Cryptocurrency hacks specifically designed for blockchain are rare. Blockchain technology is considered secure as it implements a wide range of security protocols and cryptographic primitives. It was costly to rollback Vericoin, but it was not an attack on the blockchain itself. Rather, an exchange whose blockchain transaction records created an issue that the Vericoin developers fixed with a blockchain rollback and a hard fork.
Distribution of malware across the blockchain is difficult for a number of reasons. The blockchain transaction size is very small, usually tens of kilobytes. Consequently, any malware must comply with the blockchain size limits, making it difficult to develop malicious software.
Distribution of malware using blockchain is difficult. However, blockchain technology has other uses for malware. The Glupteba malware uses the bitcoin blockchain to receive updates and commands, allowing developers to quickly respond to any commands and manage server hacking. Instead of reconfiguring the entire malware control structure, the malware developer simply updates the script.

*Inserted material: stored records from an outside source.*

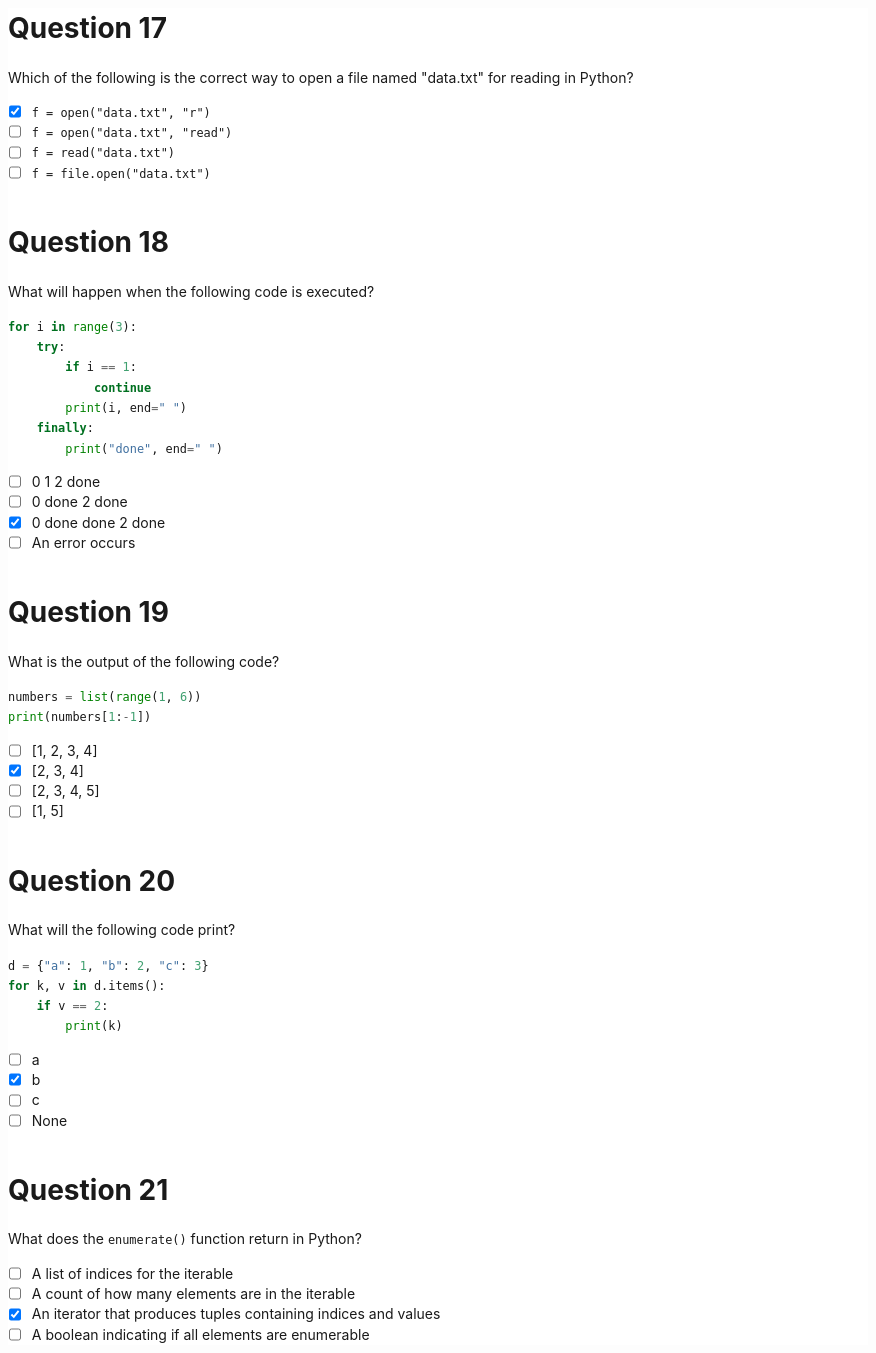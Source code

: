 # Question 17
Which of the following is the correct way to open a file named "data.txt" for reading in Python?
- [x] `f = open("data.txt", "r")`
- [ ] `f = open("data.txt", "read")`
- [ ] `f = read("data.txt")`
- [ ] `f = file.open("data.txt")`

# Question 18
What will happen when the following code is executed?
```python
for i in range(3):
    try:
        if i == 1:
            continue
        print(i, end=" ")
    finally:
        print("done", end=" ")
```
- [ ] 0 1 2 done
- [ ] 0 done 2 done
- [x] 0 done done 2 done
- [ ] An error occurs

# Question 19
What is the output of the following code?
```python
numbers = list(range(1, 6))
print(numbers[1:-1])
```
- [ ] [1, 2, 3, 4]
- [x] [2, 3, 4]
- [ ] [2, 3, 4, 5]
- [ ] [1, 5]

# Question 20
What will the following code print?
```python
d = {"a": 1, "b": 2, "c": 3}
for k, v in d.items():
    if v == 2:
        print(k)
```
- [ ] a
- [x] b
- [ ] c
- [ ] None

# Question 21
What does the `enumerate()` function return in Python?
- [ ] A list of indices for the iterable
- [ ] A count of how many elements are in the iterable
- [x] An iterator that produces tuples containing indices and values
- [ ] A boolean indicating if all elements are enumerable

В Trend Micro Blog It tells how the Glupteba variant uses bitcoin transactions to bypass security software.
Can you crack the blockchain?
Back to the original question: can you hack the blockchain? Blockchain technology has vulnerabilities like any other major technology. And like other technologies, most of the vulnerabilities that blockchain technology expose stem from human error.
Blockchain hacking is not the only way that criminals and malware affect cryptocurrencies. Malicious malware steals your CPU power to mine crypto, while criminals use Bitcoin to launder ransomware proceeds.